### TASK PROMPT
For each line of the listing that holds "barra", show the full line.

### GIVEN RECORDS

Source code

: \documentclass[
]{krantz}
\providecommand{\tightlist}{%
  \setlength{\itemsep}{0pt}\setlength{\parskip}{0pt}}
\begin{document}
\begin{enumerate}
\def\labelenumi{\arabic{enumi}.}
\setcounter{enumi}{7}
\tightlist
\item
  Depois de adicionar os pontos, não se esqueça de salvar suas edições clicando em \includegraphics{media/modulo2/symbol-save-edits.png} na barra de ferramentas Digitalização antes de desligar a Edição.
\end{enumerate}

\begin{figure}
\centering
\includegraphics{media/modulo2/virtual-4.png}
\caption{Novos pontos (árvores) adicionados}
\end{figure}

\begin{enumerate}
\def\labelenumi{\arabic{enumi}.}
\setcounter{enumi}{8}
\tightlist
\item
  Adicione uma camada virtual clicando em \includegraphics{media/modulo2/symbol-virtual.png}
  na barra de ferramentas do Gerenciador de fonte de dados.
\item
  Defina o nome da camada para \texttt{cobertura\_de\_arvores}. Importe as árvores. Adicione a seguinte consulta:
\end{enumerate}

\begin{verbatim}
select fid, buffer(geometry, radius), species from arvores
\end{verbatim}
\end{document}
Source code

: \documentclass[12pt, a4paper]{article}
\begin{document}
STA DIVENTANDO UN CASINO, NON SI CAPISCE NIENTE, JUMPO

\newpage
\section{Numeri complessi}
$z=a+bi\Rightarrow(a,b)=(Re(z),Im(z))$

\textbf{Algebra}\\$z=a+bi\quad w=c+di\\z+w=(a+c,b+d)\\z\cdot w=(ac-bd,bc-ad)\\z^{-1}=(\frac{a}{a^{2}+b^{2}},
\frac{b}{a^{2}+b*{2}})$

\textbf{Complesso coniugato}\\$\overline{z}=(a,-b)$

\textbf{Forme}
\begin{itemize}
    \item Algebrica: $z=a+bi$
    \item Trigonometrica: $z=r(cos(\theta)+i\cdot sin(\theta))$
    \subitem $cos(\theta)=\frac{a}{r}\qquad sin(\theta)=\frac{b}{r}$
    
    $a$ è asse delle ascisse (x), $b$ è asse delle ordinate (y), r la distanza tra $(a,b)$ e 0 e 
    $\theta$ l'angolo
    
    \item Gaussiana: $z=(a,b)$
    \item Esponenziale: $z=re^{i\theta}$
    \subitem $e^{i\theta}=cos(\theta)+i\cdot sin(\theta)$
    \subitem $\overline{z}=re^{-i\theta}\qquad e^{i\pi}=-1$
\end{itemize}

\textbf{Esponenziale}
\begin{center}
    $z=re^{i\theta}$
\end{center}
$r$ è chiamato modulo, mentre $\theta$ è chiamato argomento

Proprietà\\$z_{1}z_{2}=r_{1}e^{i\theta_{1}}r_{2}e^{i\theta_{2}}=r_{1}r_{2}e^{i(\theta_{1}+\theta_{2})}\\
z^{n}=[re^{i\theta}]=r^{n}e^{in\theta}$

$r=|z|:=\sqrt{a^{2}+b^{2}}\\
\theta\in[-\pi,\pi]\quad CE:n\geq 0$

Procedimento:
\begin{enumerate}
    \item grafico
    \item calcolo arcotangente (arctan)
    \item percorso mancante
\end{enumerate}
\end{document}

### RESPONSE AREA
  Depois de adicionar os pontos, não se esqueça de salvar suas edições clicando em \includegraphics{media/modulo2/symbol-save-edits.png} na barra de ferramentas Digitalização antes de desligar a Edição.
  na barra de ferramentas do Gerenciador de fonte de dados.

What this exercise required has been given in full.